Bei fast allen Infektionserkrankungen erfolgt nach der Ersterkrankung eine fast lebenslange Immunität. Eine Schutzimpfung simuliert diesen Prozess, indem ein Erreger, der durch die Impfung verabreicht wird, die Immunität gegenüber einer bestimmten Infektion herbeiführt(Kriwy, 2007, S. 20). Sie dient also dem Ziel, den Empfängerorganismus zur Ausbildung einer protektiven Immunität gegen einen oder mehrere Krankheitserreger anzuregen, um einen langanhaltenden Schutz aufzubauen(Suerbaum et al., 2020, S. 157). Im Infektionsschutzgesetz (IfSG) wird eine Schutzimpfung definiert als „die Gabe eines Impfstoffes mit dem Ziel, vor einer übertragbaren Krankheit zu schützen“ (§2 Abs. 9 Satz 1 IfSG). Zwar hält eine natürliche Immunität in manchen Fällen länger an als eine durch Impfung erworbene Immunität, allerdings ist ihr Erwerb mit deutlich mit höheren Risiken verbunden (Lehmann, 2022, S. 478). Dabei werden grundlegend zwei Funktionstypen von Impfungen unterschieden: die aktive und passive Immunisierung.

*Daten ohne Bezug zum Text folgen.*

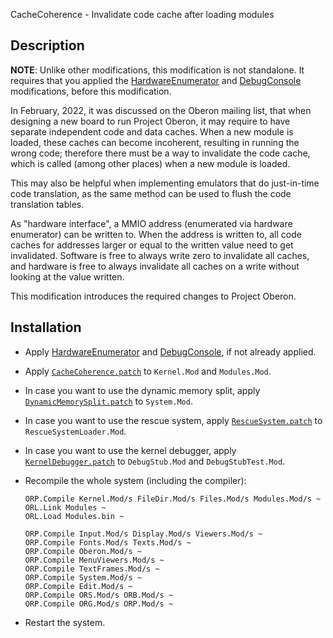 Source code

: CacheCoherence - Invalidate code cache after loading modules

Description
-----------

**NOTE**: Unlike other modifications, this modification is not standalone. It requires that
you applied the [HardwareEnumerator](../HardwareEnumerator/README.md) and
[DebugConsole](../DebugConsole/README.md) modifications,
before this modification.

In February, 2022, it was discussed on the Oberon mailing list, that when designing
a new board to run Project Oberon, it may require to have separate independent
code and data caches. When a new module is loaded, these caches can become incoherent,
resulting in running the wrong code; therefore there must be a way to invalidate
the code cache, which is called (among other places) when a new module is loaded.

This may also be helpful when implementing emulators that do just-in-time code translation,
as the same method can be used to flush the code translation tables.

As "hardware interface", a MMIO address (enumerated via hardware enumerator) can be
written to. When the address is written to, all code caches for addresses larger
or equal to the written value need to get invalidated. Software is free to always write
zero to invalidate all caches, and hardware is free to always invalidate all caches
on a write without looking at the value written.

This modification introduces the required changes to Project Oberon.

Installation
------------

- Apply [HardwareEnumerator](../HardwareEnumerator/README.md) and
  [DebugConsole](../DebugConsole/README.md), if not already applied.

- Apply [`CacheCoherence.patch`](CacheCoherence.patch) to `Kernel.Mod` and `Modules.Mod`.

- In case you want to use the dynamic memory split, apply
  [`DynamicMemorySplit.patch`](DynamicMemorySplit.patch) to `System.Mod`.

- In case you want to use the rescue system, apply [`RescueSystem.patch`](RescueSystem.patch)
  to `RescueSystemLoader.Mod`.

- In case you want to use the kernel debugger, apply [`KernelDebugger.patch`](KernelDebugger.patch)
  to `DebugStub.Mod` and `DebugStubTest.Mod`.

- Recompile the whole system (including the compiler):

      ORP.Compile Kernel.Mod/s FileDir.Mod/s Files.Mod/s Modules.Mod/s ~
      ORL.Link Modules ~
      ORL.Load Modules.bin ~

      ORP.Compile Input.Mod/s Display.Mod/s Viewers.Mod/s ~
      ORP.Compile Fonts.Mod/s Texts.Mod/s ~
      ORP.Compile Oberon.Mod/s ~
      ORP.Compile MenuViewers.Mod/s ~
      ORP.Compile TextFrames.Mod/s ~
      ORP.Compile System.Mod/s ~
      ORP.Compile Edit.Mod/s ~
      ORP.Compile ORS.Mod/s ORB.Mod/s ~
      ORP.Compile ORG.Mod/s ORP.Mod/s ~

- Restart the system.
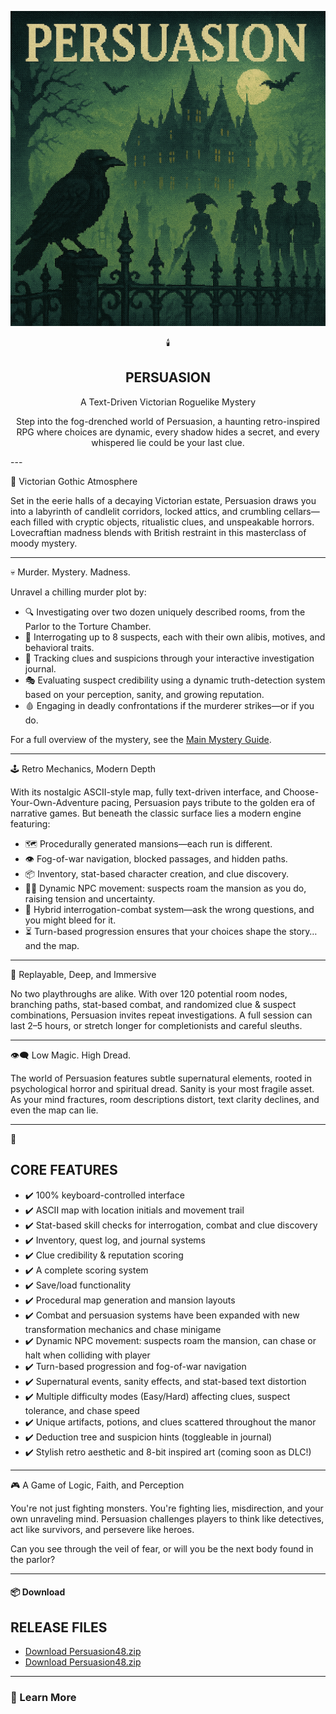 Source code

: <div align="center">

![Persuasion Logo](Persuasion.png)

🕯️ 
## PERSUASION
 

A Text-Driven Victorian Roguelike Mystery

Step into the fog-drenched world of Persuasion, a haunting retro-inspired RPG where choices are dynamic, every shadow hides a secret, and every whispered lie could be your last clue.
</div>
---

🎩 Victorian Gothic Atmosphere

Set in the eerie halls of a decaying Victorian estate, Persuasion draws you into a labyrinth of candlelit corridors, locked attics, and crumbling cellars—each filled with cryptic objects, ritualistic clues, and unspeakable horrors. Lovecraftian madness blends with British restraint in this masterclass of moody mystery.

---

💀 Murder. Mystery. Madness.

Unravel a chilling murder plot by:

- 🔍 Investigating over two dozen uniquely described rooms, from the Parlor to the Torture Chamber.
- 🧠 Interrogating up to 8 suspects, each with their own alibis, motives, and behavioral traits.
- 📓 Tracking clues and suspicions through your interactive investigation journal.
- 🎭 Evaluating suspect credibility using a dynamic truth-detection system based on your perception, sanity, and growing reputation.
- 🩸 Engaging in deadly confrontations if the murderer strikes—or if you do.

For a full overview of the mystery, see the [Main Mystery Guide](MainMystery.md).

---

🕹️ Retro Mechanics, Modern Depth

With its nostalgic ASCII-style map, fully text-driven interface, and Choose-Your-Own-Adventure pacing, Persuasion pays tribute to the golden era of narrative games. But beneath the classic surface lies a modern engine featuring:

- 🗺️ Procedurally generated mansions—each run is different.
- 👁️ Fog-of-war navigation, blocked passages, and hidden paths.
- 📦 Inventory, stat-based character creation, and clue discovery.
- 🧍‍♂️ Dynamic NPC movement: suspects roam the mansion as you do, raising tension and uncertainty.
- 💬 Hybrid interrogation-combat system—ask the wrong questions, and you might bleed for it.
- ⏳ Turn-based progression ensures that your choices shape the story… and the map.

---

🧠 Replayable, Deep, and Immersive

No two playthroughs are alike. With over 120 potential room nodes, branching paths, stat-based combat, and randomized clue & suspect combinations, Persuasion invites repeat investigations. A full session can last 2–5 hours, or stretch longer for completionists and careful sleuths.

---

👁️‍🗨️ Low Magic. High Dread.

The world of Persuasion features subtle supernatural elements, rooted in psychological horror and spiritual dread. Sanity is your most fragile asset. As your mind fractures, room descriptions distort, text clarity declines, and even the map can lie.

---

📎  
## CORE FEATURES

- ✔️ 100% keyboard-controlled interface
- ✔️ ASCII map with location initials and movement trail
- ✔️ Stat-based skill checks for interrogation, combat and clue discovery
- ✔️ Inventory, quest log, and journal systems
- ✔️ Clue credibility & reputation scoring
- ✔️ A complete scoring system
- ✔️ Save/load functionality
- ✔️ Procedural map generation and mansion layouts
- ✔️ Combat and persuasion systems have been expanded with new transformation mechanics and chase minigame
- ✔️ Dynamic NPC movement: suspects roam the mansion, can chase or halt when colliding with player
- ✔️ Turn-based progression and fog-of-war navigation
- ✔️ Supernatural events, sanity effects, and stat-based text distortion
- ✔️ Multiple difficulty modes (Easy/Hard) affecting clues, suspect tolerance, and chase speed
- ✔️ Unique artifacts, potions, and clues scattered throughout the manor
- ✔️ Deduction tree and suspicion hints (toggleable in journal)
- ✔️ Stylish retro aesthetic and 8-bit inspired art (coming soon as DLC!)

---

🎮 A Game of Logic, Faith, and Perception

You're not just fighting monsters. You're fighting lies, misdirection, and your own unraveling mind. Persuasion challenges players to think like detectives, act like survivors, and persevere like heroes.

Can you see through the veil of fear, or will you be the next body found in the parlor?

---

#### 📦 Download
## RELEASE FILES

- [Download Persuasion48.zip](Persuasion48.zip)
- [Download Persuasion48.zip](Persuasion49untested.zip)

---

### 📖 Learn More
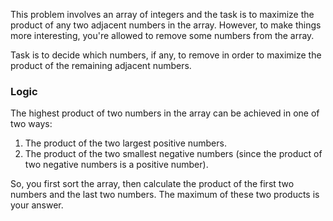 This problem involves an array of integers and the task is to maximize the product of any two adjacent numbers in the array. However, to make things more interesting, you're allowed to remove some numbers from the array. 

Task is to decide which numbers, if any, to remove in order to maximize the product of the remaining adjacent numbers.

### Logic

The highest product of two numbers in the array can be achieved in one of two ways:
1. The product of the two largest positive numbers.
1. The product of the two smallest negative numbers (since the product of two negative numbers is a positive number).

So, you first sort the array, then calculate the product of the first two numbers and the last two numbers. The maximum of these two products is your answer. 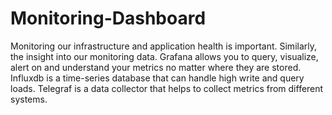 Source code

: # Monitoring-Dashboard
Monitoring our infrastructure and application health is important. Similarly, the insight into our monitoring data. Grafana allows you to query, visualize, alert on and understand your metrics no matter where they are stored. Influxdb is a time-series database that can handle high write and query loads. Telegraf is a data collector that helps to collect metrics from different systems.
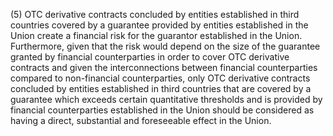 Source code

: (5) OTC derivative contracts concluded by entities established in third countries covered by a guarantee provided by entities established in the Union create a financial risk for the guarantor established in the Union. Furthermore, given that the risk would depend on the size of the guarantee granted by financial counterparties in order to cover OTC derivative contracts and given the interconnections between financial counterparties compared to non-financial counterparties, only OTC derivative contracts concluded by entities established in third countries that are covered by a guarantee which exceeds certain quantitative thresholds and is provided by financial counterparties established in the Union should be considered as having a direct, substantial and foreseeable effect in the Union.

Die aktive Immunisierung provoziert die gleiche Immunreaktion wie eine natürliche Infektion und beschreibt im Allgemeinen das, was als Schutzimpfung bekannt ist. Sie basiert auf Verabreichung von abgeschwächten Krankheitserregern oder deren Produkten, den sogenannten Antigenen. Gegen diese bildet das Immunsystem als spezifische Reaktion B-Zellen, die Antikörper (Immunglobuline) produzieren. Diese dienen dazu, eingedrungene Antigene abzufangen und zu blockieren, sodass sie ihre schädliche Wirkung nicht entfalten können. Einige dieser B-Zellen wandeln sich anschließend in Gedächtniszellen um. Erst diese sorgen für eine langanhaltende, teilweise dauerhafte und zuverlässige Immunität. Dies braucht jedoch Zeit, daher ist eine Immunität erst nach einigen Wochen zu erwarten. Beim Kontakt mit dem jeweiligen Krankheitserreger kommt die Erkrankung dadurch nicht mehr klinisch zum Ausbruch. Dieser Effekt wird durch das gebildete „immunologische Gedächtnis“ gewährleistet(Dülligen et al., 2013, S. 130; Illing & Ledig, 2006, S. 42–43).
Aktive Immunisierungen unterscheiden sich bzgl. ihrer immunologischen Mechanismen in Impfungen mit Lebend- und Totimpfstoffen (s. Tab. 1). Lebendimpfstoffe enthalten abgeschwächte, aber noch vermehrungsfähige Erreger. Der Impfschutz hält meist lange an, bei einigen Impfstoffen sogar lebenslänglich. Totimpfstoffe hingegen enthalten abgetötete Krankheitserreger oder deren Bestandteile, die nicht mehr replikationsfähig sind. Damit diese eine ausreichende Immunreaktion hervorrufen, enthalten manche Totimpfstoffe sogenannte Adjuvantien (Wirkverstärker) wie Aluminiumsalze oder öl-basierte Emulsionen(Köhler, 2013, S. 7–8). Um ein gutes immunologisches Gedächtnis zu bilden, sind meist mehrere Impfstoffgaben und nach einiger Zeit weitere Auffrischimpfungen nötig. Außerdem kommt es aufgrund der fehlenden Vermehrungsfähigkeit zu deutlich weniger Nebenwirkungen (Kriwy, 2007, S. 21).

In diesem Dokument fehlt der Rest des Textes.